# AIM OF THE TASK
When you reach the line in the listing below that contains "4 | Alex Ziselman", begin returning lines exactly as written, and stop after the line that contains "Imsdahl | $480 |". Return no other lines.

# DATA RECORDS
= = = =

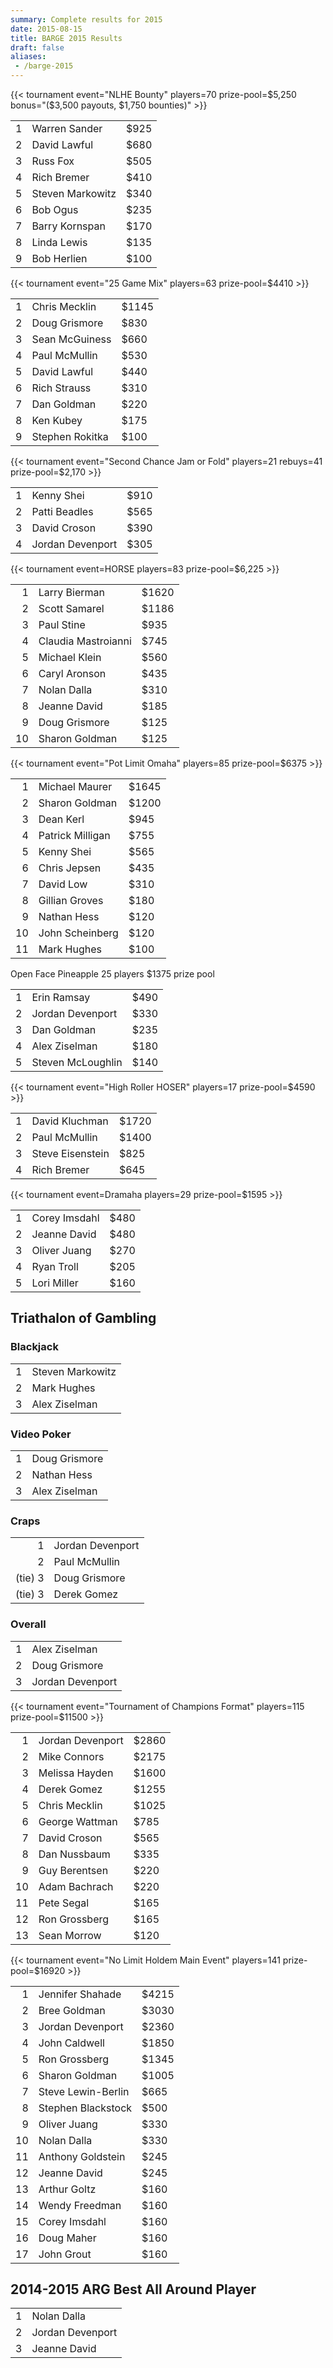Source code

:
 ```yaml
---
summary: Complete results for 2015
date: 2015-08-15
title: BARGE 2015 Results
draft: false
aliases:
 - /barge-2015
---
```


{{< tournament
    event="NLHE Bounty"
    players=70
    prize-pool=$5,250
    bonus="($3,500 payouts, $1,750 bounties)" >}}

|   |                  |      |
|--:|------------------|------|
| 1 | Warren Sander    | $925 |
| 2 | David Lawful     | $680 |
| 3 | Russ Fox         | $505 |
| 4 | Rich Bremer      | $410 |
| 5 | Steven Markowitz | $340 |
| 6 | Bob Ogus         | $235 |
| 7 | Barry Kornspan   | $170 |
| 8 | Linda Lewis      | $135 |
| 9 | Bob Herlien      | $100 |

{{< tournament
    event="25 Game Mix"
    players=63
    prize-pool=$4410 >}}

|   |                 |       |
|--:|-----------------|-------|
| 1 | Chris Mecklin   | $1145 |
| 2 | Doug Grismore   | $830  |
| 3 | Sean McGuiness  | $660  |
| 4 | Paul McMullin   | $530  |
| 5 | David Lawful    | $440  |
| 6 | Rich Strauss    | $310  |
| 7 | Dan Goldman     | $220  |
| 8 | Ken Kubey       | $175  |
| 9 | Stephen Rokitka | $100  |

{{< tournament
    event="Second Chance Jam or Fold"
    players=21
    rebuys=41
    prize-pool=$2,170 >}}

|   |                  |      |
|--:|------------------|------|
| 1 | Kenny Shei       | $910 |
| 2 | Patti Beadles    | $565 |
| 3 | David Croson     | $390 |
| 4 | Jordan Devenport | $305 |

{{< tournament
    event=HORSE
    players=83
    prize-pool=$6,225 >}}

|    |                     |       |
|---:|---------------------|-------|
|  1 | Larry Bierman       | $1620 |
|  2 | Scott Samarel       | $1186 |
|  3 | Paul Stine          | $935  |
|  4 | Claudia Mastroianni | $745  |
|  5 | Michael Klein       | $560  |
|  6 | Caryl Aronson       | $435  |
|  7 | Nolan Dalla         | $310  |
|  8 | Jeanne David        | $185  |
|  9 | Doug Grismore       | $125  |
| 10 | Sharon Goldman      | $125  |



{{< tournament
    event="Pot Limit Omaha"
    players=85
    prize-pool=$6375 >}}

|    |                  |       |
|---:|------------------|-------|
|  1 | Michael Maurer   | $1645 |
|  2 | Sharon Goldman   | $1200 |
|  3 | Dean Kerl        | $945  |
|  4 | Patrick Milligan | $755  |
|  5 | Kenny Shei       | $565  |
|  6 | Chris Jepsen     | $435  |
|  7 | David Low        | $310  |
|  8 | Gillian Groves   | $180  |
|  9 | Nathan Hess      | $120  |
| 10 | John Scheinberg  | $120  |
| 11 | Mark Hughes      | $100  |

Open Face Pineapple
25 players
$1375 prize pool

|   |                   |      |
|--:|-------------------|------|
| 1 | Erin Ramsay       | $490 |
| 2 | Jordan Devenport  | $330 |
| 3 | Dan Goldman       | $235 |
| 4 | Alex Ziselman     | $180 |
| 5 | Steven McLoughlin | $140 |

{{< tournament
    event="High Roller HOSER"
    players=17
    prize-pool=$4590 >}}

|   |                  |       |
|--:|------------------|-------|
| 1 | David Kluchman   | $1720 |
| 2 | Paul McMullin    | $1400 |
| 3 | Steve Eisenstein | $825  |
| 4 | Rich Bremer      | $645  |

{{< tournament
    event=Dramaha
    players=29
    prize-pool=$1595 >}}

|   |               |      |
|--:|---------------|------|
| 1 | Corey Imsdahl | $480 |
| 2 | Jeanne David  | $480 |
| 3 | Oliver Juang  | $270 |
| 4 | Ryan Troll    | $205 |
| 5 | Lori Miller   | $160 |

## Triathalon of Gambling

### Blackjack

|   |                  |
|--:|------------------|
| 1 | Steven Markowitz |
| 2 | Mark Hughes      |
| 3 | Alex Ziselman    |

### Video Poker

|   |               |
|--:|---------------|
| 1 | Doug Grismore |
| 2 | Nathan Hess   |
| 3 | Alex Ziselman |

### Craps

|         |                  |
|--------:|------------------|
|       1 | Jordan Devenport |
|       2 | Paul McMullin    |
| (tie) 3 | Doug Grismore    |
| (tie) 3 | Derek Gomez      |

### Overall

|   |                  |
|--:|------------------|
| 1 | Alex Ziselman    |
| 2 | Doug Grismore    |
| 3 | Jordan Devenport |


{{< tournament
    event="Tournament of Champions Format"
    players=115
    prize-pool=$11500 >}}

|    |                  |       |
|---:|------------------|-------|
|  1 | Jordan Devenport | $2860 |
|  2 | Mike Connors     | $2175 |
|  3 | Melissa Hayden   | $1600 |
|  4 | Derek Gomez      | $1255 |
|  5 | Chris Mecklin    | $1025 |
|  6 | George Wattman   | $785  |
|  7 | David Croson     | $565  |
|  8 | Dan Nussbaum     | $335  |
|  9 | Guy Berentsen    | $220  |
| 10 | Adam Bachrach    | $220  |
| 11 | Pete Segal       | $165  |
| 12 | Ron Grossberg    | $165  |
| 13 | Sean Morrow      | $120  |

{{< tournament
    event="No Limit Holdem Main Event"
    players=141
    prize-pool=$16920 >}}

|  | | |
|--:|---|---|
|1| Jennifer Shahade| $4215|
|2| Bree Goldman| $3030|
|3| Jordan Devenport| $2360|
|4| John Caldwell| $1850|
|5| Ron Grossberg | $1345|
|6| Sharon Goldman| $1005|
|7| Steve Lewin-Berlin| $665|
|8| Stephen Blackstock| $500|
|9| Oliver Juang| $330|
|10| Nolan Dalla| $330|
|11| Anthony Goldstein| $245|
|12| Jeanne David| $245|
|13| Arthur Goltz| $160|
|14| Wendy Freedman| $160|
|15| Corey Imsdahl| $160|
|16| Doug Maher| $160|
|17| John Grout| $160|


## 2014-2015 ARG Best All Around Player

|   |                  |
|--:|------------------|
| 1 | Nolan Dalla      |
| 2 | Jordan Devenport |
| 3 | Jeanne David     |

= = = =

# RESULT BELOW
| 4 | Alex Ziselman     | $180 |
| 5 | Steven McLoughlin | $140 |

{{< tournament
    event="High Roller HOSER"
    players=17
    prize-pool=$4590 >}}

|   |                  |       |
|--:|------------------|-------|
| 1 | David Kluchman   | $1720 |
| 2 | Paul McMullin    | $1400 |
| 3 | Steve Eisenstein | $825  |
| 4 | Rich Bremer      | $645  |

{{< tournament
    event=Dramaha
    players=29
    prize-pool=$1595 >}}

|   |               |      |
|--:|---------------|------|
| 1 | Corey Imsdahl | $480 |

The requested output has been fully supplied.